What I meant about consideration, was the fact that they did not take into consideration my ability to repay the loan if the sale of the property didn't happen. I know I didn't account for this either. But without the sale of the property, I would never have had or probably never will have the ability to repay that capital and interest. 

They just have an undertaking from my solicitor with regard to the security issue. But as I said, the property is now in serious negative equity and I am in the process of getting that sorted with another lender. They will hopefully agree to a short sale, but that will leave nothing to got to the CU unfortunately.


----------



## Tom2458 (20 Jan 2016)

Guby said:


> Tom,  irresponsible lending is unfortunately not recognised in the courts. Have you considered a personal insolvency option such as Debt Settlement or Bankruptcy?  Have you considered contacting MABS for advice?



I have considered both, with bankruptcy being the most attractive as some lenders don't seem to be too interested in Debt Settlement arrangements. (I have spoken to a PIP) But I'm self employed, so bankruptcy isn't that easy in terms of what assets (10,000 max I believe, including household, car, work equipment etc) I can hold on to.


----------



## CU Manager (1 Feb 2016)

Tom2458 said:


> I have considered both, with bankruptcy being the most attractive as some lenders don't seem to be too interested in Debt Settlement arrangements. (I have spoken to a PIP) But I'm self employed, so bankruptcy isn't that easy in terms of what assets (10,000 max I believe, including household, car, work equipment etc) I can hold on to.


Ahh, now your making sense, you want the loans to go away but you hold onto your assets ....have your cake and eat it ....you are moving into the realm of Freemen of the Land and related loonies .... they might even do you a good deal on some magic beans!


----------



## Buddyboy (1 Feb 2016)

Hi Tom, and I'm sorry for your situation. Losing you home is bad enough, but your family as well (as per your post), is something I would find hard to bear.
It does sound like you are in the process of getting it sorted, so well done on that. Also as you said, if you don't have the money, then you don't have the money.  You are not the only one, by a long shot, to have been hit by the property downturn. And like others, your assets dropped in value while your liabilities didn't.

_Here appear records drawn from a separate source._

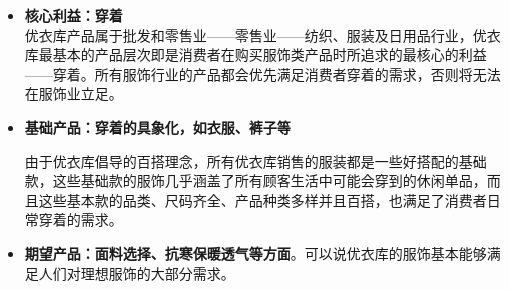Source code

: \documentclass{xjtureport}
\begin{document}
\begin{itemize}
    \item \textbf{核心利益：穿着}\\优衣库产品属于批发和零售业——零售业——纺织、服装及日用品行业，优衣库最基本的产品层次即是消费者在购买服饰类产品时所追求的最核心的利益——穿着。所有服饰行业的产品都会优先满足消费者穿着的需求，否则将无法在服饰业立足。
    \item \textbf{基础产品：穿着的具象化，如衣服、裤子等}
    
    由于优衣库倡导的百搭理念，所有优衣库销售的服装都是一些好搭配的基础款，这些基础款的服饰几乎涵盖了所有顾客生活中可能会穿到的休闲单品，而且这些基本款的品类、尺码齐全、产品种类多样并且百搭，也满足了消费者日常穿着的需求。
    \item \textbf{期望产品：面料选择、抗寒保暖透气等方面}。可以说优衣库的服饰基本能够满足人们对理想服饰的大部分需求。
    \begin{enumerate}

\end{enumerate}
\end{itemize}
\end{document}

The reason I'm posting this is by way of explanation of some of the replies you are getting, which may appear harsh.  Having been on here for a few years, and seeing some posters trying to blame everybody but themselves for bad situations, and trying any way to get out of it (and leave others on the hook), I can see you your original post might have (unintentionally) been a red rag to a bull for some who give good financial advice here.  "They (the banks/CU) did/didn't do this", "They shouldn't have given me the money" "It's all the banks fault" etc. are all such sentiments. The good bourgers of Ask About Money have seen it all before, and maybe are a bit jaded.

The suggestion of personal insolvency and bankruptcy are good ones, and you are considering bankruptcy.  If you had opened your thread with that, you would have gotten a different reaction.   I find that the advice here is very good for those who are trying to work through their problems, which you appear to be doing. It's just that that fact might have been obvious in the initial post.

Regards,
Buddyboy


----------



## Gerry Canning (1 Feb 2016)

CU Manager,
Your comments are not helpful and using CU Manager to make such sarcastic comments gives a poor CU impression.
You come across like a (banker) not a CU Manager.
Tom 2458 may indeed be a scrounging twit ,
If he is then to hell with him !

If not,
He is in a poor position and obviously not well versed in Finance.
I do not see him holding his work tools etc up to k10 as (having his cake)or moving into Freeman territory.

If he ain,t got funds/resources to pay and he is being honest with AAM ,then why harangue him ?
Anyone of us can end up in Financial Purgatory.


----------



## CU Manager (1 Feb 2016)

Gerry Canning said:


> CU Manager,
> Your comments are not helpful and using CU Manager to make such sarcastic comments gives a poor CU impression.
> You come across like a (banker) not a CU Manager.
> Tom 2458 may indeed be a scrounging twit ,
> ...


Did you read his posts? Clearly not .... He has already investigated the insolvency route and clearly doesn't like the downside of getting his slate wiped clean i.e. losing his assets (he wants to hold onto a lot more than €10K of assets it seems). He came on here, already armed with his insolvency options, essentially looking for advice on having a case for reckless lending on the part of the credit union being an excuse for wiping out the debt....that has more than a passing whiff of Freeman about it ...or having his cake and eating it


----------



## Gerry Canning (2 Feb 2016)

I can only go on what he said , I can,t presume more than k10.

As I said, if he is a leg lifter , my sympathy for him goes !
If he,s trying to keep a way of making future wage ,he has my sympathy.

I also agree there is a bit of a (whiff) here, but again ,it could just be he is financially banjaxed and is trying to regain a livelihood.
I also fully agree that there are too many people looking for get of free cards !


----------